Thoughts From The Publisher’s Desk – May 3, 2019

Thoughts From The Publisher’s Desk – May 3, 2019

After four meetings and months to come to some sort of consensus, Ocean City’s parking task force adjourned for the season without a clear direction. I’m dumbfounded over the fact not one option has been removed from consideration or gained support after all these meetings.
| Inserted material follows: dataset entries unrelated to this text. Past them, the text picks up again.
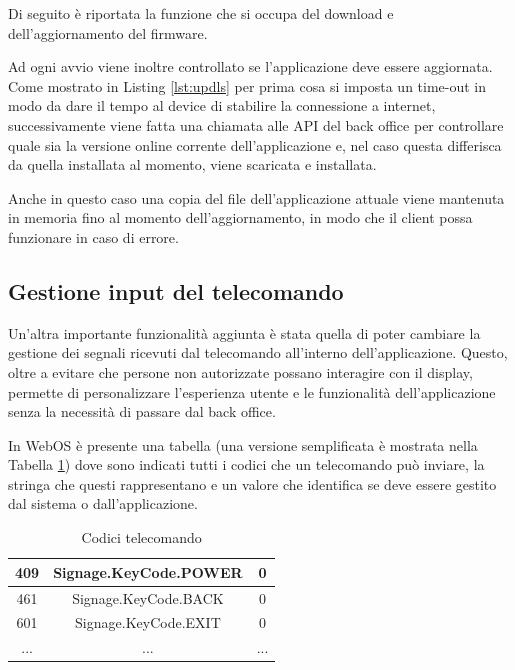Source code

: Di seguito è riportata la funzione che si occupa del download e dell'aggiornamento del firmware.



Ad ogni avvio viene inoltre controllato se l'applicazione deve essere aggiornata.
Come mostrato in Listing \ref*{lst:updls} per prima cosa si imposta un time-out in modo da dare il tempo al device di stabilire la connessione a internet, successivamente viene fatta una chiamata alle API del back office per controllare quale sia la versione online corrente dell'applicazione e, nel caso questa differisca da quella installata al momento, viene scaricata e installata.



Anche in questo caso una copia del file dell'applicazione attuale viene mantenuta in memoria fino al momento dell'aggiornamento, in modo che il client possa funzionare in caso di errore.

\subsection{Gestione input del telecomando}

Un'altra importante funzionalità aggiunta è stata quella di poter cambiare la gestione dei segnali ricevuti dal telecomando all'interno dell'applicazione.
Questo, oltre a evitare che persone non autorizzate possano interagire con il display, permette di personalizzare l'esperienza utente e le funzionalità dell'applicazione senza la necessità di passare dal back office.

In WebOS è presente una tabella (una versione semplificata è mostrata nella Tabella \ref*{tab:keycode}) dove sono indicati tutti i codici che un telecomando può inviare, la stringa che questi rappresentano e un valore che identifica se deve essere gestito dal sistema o dall'applicazione.

\begin{table}
    \centering
    \begin{tabular}{ |c|c|c| } 
         \hline
         409 & Signage.KeyCode.POWER & 0 \\  
         \hline
         461 & Signage.KeyCode.BACK & 0 \\  
         \hline
         601 & Signage.KeyCode.EXIT & 0 \\  
         \hline
         ... & ... & ...\\
         \hline
    \end{tabular}
    \caption{Codici telecomando} \label{tab:keycode}
\end{table}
Although paid consultants often get a bad rap, I think the parking guru hired by the Town of Ocean City was right this week when he tried to remind those on the task force this is not a complicated matter. It takes an outside perspective oftentimes to bring the matter back to reason. The fact is Ocean City is going to make some changes to paid parking because new funding will be needed for the next budget. Whether it’s increasing the per-hour rate at the town-owned lots like the Inlet or adding new paid parking spots to the prime oceanfront spots – both initiatives I think are needed to raise new dollars – there will be complaints. Nobody will be happy with paying more for parking than last year and having to pay to park where they previously did not. However, it’s important to note many consumers will not even notice it one bit. An argument could be made the unaware will represent the majority of the consumers. The vast majority of today’s visitors are not tuned into it as much as people may think, despite what social media haters may opine in the comments section of Internet articles.

Consultant Dan Kupferman put it this way this week when he seemed to question the legitimacy of the concerns being expressed by task force members over parking changes.

“You don’t think people are going to come to Ocean City?” he said. “People are willing to pay to do that. Ocean City is not going to become a ghost town because of paid parking. Parking is a limited resource and there’s a cost associated with it. All cities have paid parking and Ocean City is no different. The big difference is your paid parking is concentrated in a small area … You have this amazing beach. You have 10 miles of beach with parking in close proximity. It’s an amazing resource. Nobody wants to pay, but they do want to come here and they are willing to pay.”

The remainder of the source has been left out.